DATA FOR THIS EXERCISE:
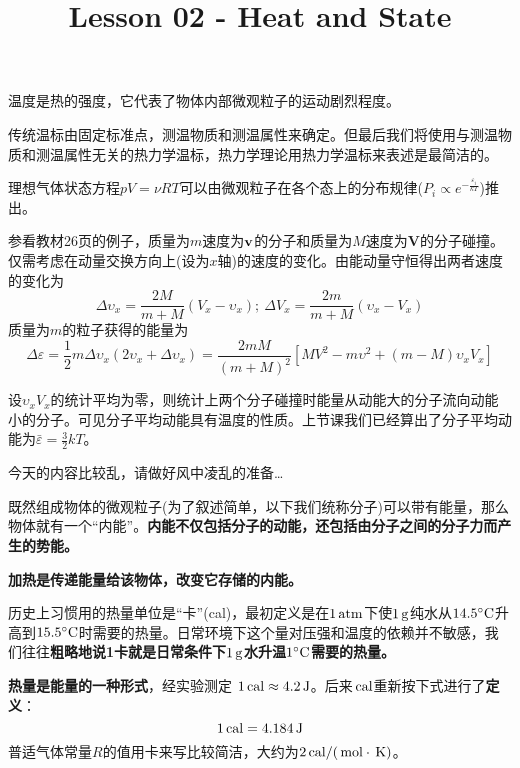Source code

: \documentclass[CJK]{beamer}
\title{Lesson 02 - Heat and State}
\author{}
\date{}
\begin{document}

\begin{frame}
\bch
\bitem
\item{温度是热的强度，它代表了物体内部微观粒子的运动剧烈程度。}
\item{传统温标由固定标准点，测温物质和测温属性来确定。但最后我们将使用与测温物质和测温属性无关的热力学温标，热力学理论用热力学温标来表述是最简洁的。}
\item{理想气体状态方程$pV = \nu RT$可以由微观粒子在各个态上的分布规律($P_i\propto e^{-\frac{\varepsilon_i}{kT}}$)推出。}
\eitem

\ech
\end{frame}


\begin{frame}
\bch
{\small
参看教材26页的例子，质量为$m$速度为${\mathbf{v}}$的分子和质量为$M$速度为$\mathbf{V}$的分子碰撞。仅需考虑在动量交换方向上(设为$x$轴)的速度的变化。由能动量守恒得出两者速度的变化为
$$\Delta \upsilon_x = \frac{2M}{m+M}\left(V_x-\upsilon_x\right);\ \Delta V_x= \frac{2m}{m+M}\left(\upsilon_x-V_x\right)$$
质量为$m$的粒子获得的能量为
$$\Delta\varepsilon = \frac{1}{2}m\Delta\upsilon_x (2\upsilon_x + \Delta\upsilon_x) = \frac{2mM}{(m+M)^2}\left[MV^2-m\upsilon^2 +(m-M)\upsilon_x V_x\right]$$


\skipline

设$\upsilon_x V_x$的统计平均为零，则统计上两个分子碰撞时能量从动能大的分子流向动能小的分子。可见分子平均动能具有温度的性质。上节课我们已经算出了分子平均动能为$\bar{\varepsilon} = \frac{3}{2}kT$。
}
\ech
\end{frame}


\begin{frame}
\bch
今天的内容比较乱，请做好风中凌乱的准备…
\ech
\end{frame}

\begin{frame}
\bch
\bitem
\item{既然组成物体的微观粒子(为了叙述简单，以下我们统称分子)可以带有能量，那么物体就有一个“内能”。{\bf 内能不仅包括分子的动能，还包括由分子之间的分子力而产生的势能。}}
\item{\bf 加热是传递能量给该物体，改变它存储的内能。}
\item{历史上习惯用的热量单位是“卡”(cal)，最初定义是在$1\,\mathrm{atm}$下使$1\,\mathrm{g}$纯水从$14.5^\circ \mathrm{C}$升高到$15.5^\circ \mathrm{C}$时需要的热量。日常环境下这个量对压强和温度的依赖并不敏感，我们往往{\bf 粗略地说1卡就是日常条件下$1\,\mathrm{g}$水升温$1^\circ \mathrm{C}$需要的热量。}}
\item{{\bf 热量是能量的一种形式}，经实验测定 $1\,\mathrm{cal} \approx 4.2\,\mathrm{J}$。后来$\,\mathrm{cal}$重新按下式进行了{\bf 定义}：
$$1\,\mathrm{cal} = 4.184 \,\mathrm{J}$$
普适气体常量$R$的值用卡来写比较简洁，大约为$2\,\mathrm{cal}/(\,\mathrm{mol}\cdot\,\mathrm{K})$。}
\eitem

\ech
\end{frame}
\end{document}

WHAT IS BEING ASKED: Apart from the pictures, which are to be omitted, every record must be transcribed exactly.

OUTPUT FOR THIS TASK:
Source code

: \documentclass[CJK]{beamer}
\title{Lesson 02 - Heat and State}
\author{}
\date{}
\begin{document}

\begin{frame}
\bch
\bitem
\item{温度是热的强度，它代表了物体内部微观粒子的运动剧烈程度。}
\item{传统温标由固定标准点，测温物质和测温属性来确定。但最后我们将使用与测温物质和测温属性无关的热力学温标，热力学理论用热力学温标来表述是最简洁的。}
\item{理想气体状态方程$pV = \nu RT$可以由微观粒子在各个态上的分布规律($P_i\propto e^{-\frac{\varepsilon_i}{kT}}$)推出。}
\eitem

\ech
\end{frame}


\begin{frame}
\bch
{\small
参看教材26页的例子，质量为$m$速度为${\mathbf{v}}$的分子和质量为$M$速度为$\mathbf{V}$的分子碰撞。仅需考虑在动量交换方向上(设为$x$轴)的速度的变化。由能动量守恒得出两者速度的变化为
$$\Delta \upsilon_x = \frac{2M}{m+M}\left(V_x-\upsilon_x\right);\ \Delta V_x= \frac{2m}{m+M}\left(\upsilon_x-V_x\right)$$
质量为$m$的粒子获得的能量为
$$\Delta\varepsilon = \frac{1}{2}m\Delta\upsilon_x (2\upsilon_x + \Delta\upsilon_x) = \frac{2mM}{(m+M)^2}\left[MV^2-m\upsilon^2 +(m-M)\upsilon_x V_x\right]$$


\skipline

设$\upsilon_x V_x$的统计平均为零，则统计上两个分子碰撞时能量从动能大的分子流向动能小的分子。可见分子平均动能具有温度的性质。上节课我们已经算出了分子平均动能为$\bar{\varepsilon} = \frac{3}{2}kT$。
}
\ech
\end{frame}


\begin{frame}
\bch
今天的内容比较乱，请做好风中凌乱的准备…
\ech
\end{frame}

\begin{frame}
\bch
\bitem
\item{既然组成物体的微观粒子(为了叙述简单，以下我们统称分子)可以带有能量，那么物体就有一个“内能”。{\bf 内能不仅包括分子的动能，还包括由分子之间的分子力而产生的势能。}}
\item{\bf 加热是传递能量给该物体，改变它存储的内能。}
\item{历史上习惯用的热量单位是“卡”(cal)，最初定义是在$1\,\mathrm{atm}$下使$1\,\mathrm{g}$纯水从$14.5^\circ \mathrm{C}$升高到$15.5^\circ \mathrm{C}$时需要的热量。日常环境下这个量对压强和温度的依赖并不敏感，我们往往{\bf 粗略地说1卡就是日常条件下$1\,\mathrm{g}$水升温$1^\circ \mathrm{C}$需要的热量。}}
\item{{\bf 热量是能量的一种形式}，经实验测定 $1\,\mathrm{cal} \approx 4.2\,\mathrm{J}$。后来$\,\mathrm{cal}$重新按下式进行了{\bf 定义}：
$$1\,\mathrm{cal} = 4.184 \,\mathrm{J}$$
普适气体常量$R$的值用卡来写比较简洁，大约为$2\,\mathrm{cal}/(\,\mathrm{mol}\cdot\,\mathrm{K})$。}
\eitem

\ech
\end{frame}
\end{document}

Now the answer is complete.